- [DATA EXTRACTS]

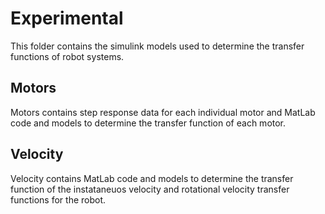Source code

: # Experimental
This folder contains the simulink models used to determine the transfer functions of robot systems.

## Motors
Motors contains step response data for each individual motor and MatLab code and models to determine the transfer function of each motor. 

## Velocity
Velocity contains MatLab code and models to determine the transfer function of the instataneuos velocity and rotational velocity transfer functions for the robot. 


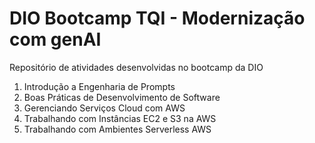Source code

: # DIO Bootcamp TQI - Modernização com genAI

Repositório de atividades desenvolvidas no bootcamp da DIO

1. Introdução a Engenharia de Prompts
2. Boas Práticas de Desenvolvimento de Software
3. Gerenciando Serviços Cloud com AWS
4. Trabalhando com Instâncias EC2 e S3 na AWS
5. Trabalhando com Ambientes Serverless AWS

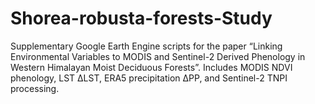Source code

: # Shorea-robusta-forests-Study
Supplementary Google Earth Engine scripts for the paper “Linking Environmental Variables to MODIS and Sentinel-2 Derived Phenology in Western Himalayan Moist Deciduous Forests”. Includes MODIS NDVI phenology, LST ΔLST, ERA5 precipitation ΔPP, and Sentinel-2 TNPI processing.

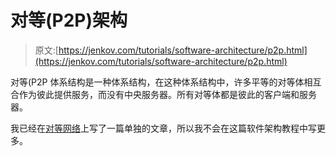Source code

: # 对等(P2P)架构

> 原文:[https://jenkov.com/tutorials/software-architecture/p2p.html](https://jenkov.com/tutorials/software-architecture/p2p.html)

对等(P2P 体系结构是一种体系结构，在这种体系结构中，许多平等的对等体相互合作为彼此提供服务，而没有中央服务器。所有对等体都是彼此的客户端和服务器。

我已经在[对等网络](/p2p/index.html)上写了一篇单独的文章，所以我不会在这篇软件架构教程中写更多。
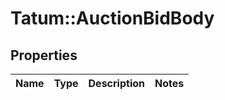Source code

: # Tatum::AuctionBidBody

## Properties
Name | Type | Description | Notes
------------ | ------------- | ------------- | -------------

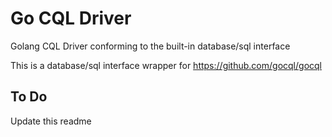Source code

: # Go CQL Driver

Golang CQL Driver conforming to the built-in database/sql interface

This is a database/sql interface wrapper for https://github.com/gocql/gocql

## To Do

Update this readme
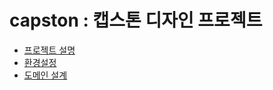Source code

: # capston : 캡스톤 디자인 프로젝트

* [프로젝트 설명]()
* [환경설정](https://github.com/Jorados/capston/blob/master/%EC%A0%95%EB%A6%AC/%ED%99%98%EA%B2%BD%EC%84%A4%EC%A0%95.md)
* [도메인 설계]()
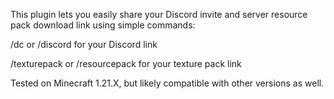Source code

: This plugin lets you easily share your Discord invite and server resource pack download link using simple commands:

/dc or /discord for your Discord link

/texturepack or /resourcepack for your texture pack link

Tested on Minecraft 1.21.X, but likely compatible with other versions as well.
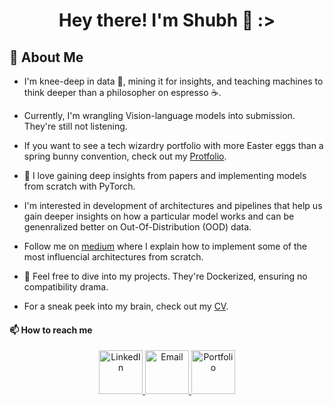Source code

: <h1 align='center'>Hey there! I'm Shubh 🌟 :></h1>

## 🚀 About Me

* I'm knee-deep in data 🌱, mining it for insights, and teaching machines to think deeper than a philosopher on espresso ☕.
* Currently, I'm wrangling Vision-language models into submission. They're still not listening.
  
* If you want to see a tech wizardry portfolio with more Easter eggs than a spring bunny convention, check out my [Protfolio](https://skmishra.netlify.app).
  
* 💞️ I love gaining deep insights from papers and implementing models from scratch with PyTorch.
* I'm interested in development of architectures and pipelines that help us gain deeper insights on how a particular model works and can be genenralized better on Out-Of-Distribution (OOD) data.
* Follow me on [medium](https://medium.com/thedeephub/building-vision-transformer-from-scratch-using-pytorch-an-image-worth-16x16-words-24db5f159e27) where I explain how to implement some of the most influencial architectures from scratch.

- 🐋 Feel free to dive into my projects. They're Dockerized, ensuring no compatibility drama.

* For a sneak peek into my brain, check out my [CV](https://drive.google.com/file/d/17UTD5S1fQzPoh4cxiRofzJKcD-WrJqHB/view?usp=sharing).

#### 📫 How to reach me

<p align="center">
  <!-- LinkedIn -->
  <a href="https://www.linkedin.com/in/mishra18/">
    <img alt="LinkedIn" src="https://img.icons8.com/color/48/000000/linkedin.png" height="70" width="70"/>
  </a>
  
  <!-- Email -->
  <a href="mailto:mishra4475@gmail.com">
    <img alt="Email" src="https://img.icons8.com/color/48/000000/gmail.png" height="70" width="70"/>
  </a>
  
  <!-- Portfolio -->
  <a href="skmishra.netlify.app">
    <img alt="Portfolio" src="https://img.icons8.com/color/48/000000/domain.png" height="70" width="70"/>
  </ina>
</p>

- [PROBLEM REQUIREMENTS]
Write out the entries above verbatim, without pictures.

- [RESPONSE]
Source code

: # Experimental
This folder contains the simulink models used to determine the transfer functions of robot systems.

## Motors
Motors contains step response data for each individual motor and MatLab code and models to determine the transfer function of each motor. 

## Velocity
Velocity contains MatLab code and models to determine the transfer function of the instataneuos velocity and rotational velocity transfer functions for the robot. 


Source code

: # DIO Bootcamp TQI - Modernização com genAI

Repositório de atividades desenvolvidas no bootcamp da DIO

1. Introdução a Engenharia de Prompts
2. Boas Práticas de Desenvolvimento de Software
3. Gerenciando Serviços Cloud com AWS
4. Trabalhando com Instâncias EC2 e S3 na AWS
5. Trabalhando com Ambientes Serverless AWS

Source code

: # Shorea-robusta-forests-Study
Supplementary Google Earth Engine scripts for the paper “Linking Environmental Variables to MODIS and Sentinel-2 Derived Phenology in Western Himalayan Moist Deciduous Forests”. Includes MODIS NDVI phenology, LST ΔLST, ERA5 precipitation ΔPP, and Sentinel-2 TNPI processing.

Source code

: # 对等(P2P)架构

> 原文:[https://jenkov.com/tutorials/software-architecture/p2p.html](https://jenkov.com/tutorials/software-architecture/p2p.html)

对等(P2P 体系结构是一种体系结构，在这种体系结构中，许多平等的对等体相互合作为彼此提供服务，而没有中央服务器。所有对等体都是彼此的客户端和服务器。

我已经在[对等网络](/p2p/index.html)上写了一篇单独的文章，所以我不会在这篇软件架构教程中写更多。
Source code

: # Tatum::AuctionBidBody

## Properties
Name | Type | Description | Notes
------------ | ------------- | ------------- | -------------

Source code

: # Go CQL Driver

Golang CQL Driver conforming to the built-in database/sql interface

This is a database/sql interface wrapper for https://github.com/gocql/gocql

## To Do

Update this readme
Source code

: # capston : 캡스톤 디자인 프로젝트

* [프로젝트 설명]()
* [환경설정](https://github.com/Jorados/capston/blob/master/%EC%A0%95%EB%A6%AC/%ED%99%98%EA%B2%BD%EC%84%A4%EC%A0%95.md)
* [도메인 설계]()
Source code

: This plugin lets you easily share your Discord invite and server resource pack download link using simple commands:

/dc or /discord for your Discord link

/texturepack or /resourcepack for your texture pack link

Tested on Minecraft 1.21.X, but likely compatible with other versions as well.
Source code

: <h1 align='center'>Hey there! I'm Shubh 🌟 :></h1>

## 🚀 About Me

* I'm knee-deep in data 🌱, mining it for insights, and teaching machines to think deeper than a philosopher on espresso ☕.
* Currently, I'm wrangling Vision-language models into submission. They're still not listening.
  
* If you want to see a tech wizardry portfolio with more Easter eggs than a spring bunny convention, check out my [Protfolio](https://skmishra.netlify.app).
  
* 💞️ I love gaining deep insights from papers and implementing models from scratch with PyTorch.
* I'm interested in development of architectures and pipelines that help us gain deeper insights on how a particular model works and can be genenralized better on Out-Of-Distribution (OOD) data.
* Follow me on [medium](https://medium.com/thedeephub/building-vision-transformer-from-scratch-using-pytorch-an-image-worth-16x16-words-24db5f159e27) where I explain how to implement some of the most influencial architectures from scratch.

- 🐋 Feel free to dive into my projects. They're Dockerized, ensuring no compatibility drama.

* For a sneak peek into my brain, check out my [CV](https://drive.google.com/file/d/17UTD5S1fQzPoh4cxiRofzJKcD-WrJqHB/view?usp=sharing).

#### 📫 How to reach me

<p align="center">
  <!-- LinkedIn -->
  <a href="https://www.linkedin.com/in/mishra18/">
    <img alt="LinkedIn" src="https://img.icons8.com/color/48/000000/linkedin.png" height="70" width="70"/>
  </a>
  
  <!-- Email -->
  <a href="mailto:mishra4475@gmail.com">
    <img alt="Email" src="https://img.icons8.com/color/48/000000/gmail.png" height="70" width="70"/>
  </a>
  
  <!-- Portfolio -->
  <a href="skmishra.netlify.app">
    <img alt="Portfolio" src="https://img.icons8.com/color/48/000000/domain.png" height="70" width="70"/>
  </ina>
</p>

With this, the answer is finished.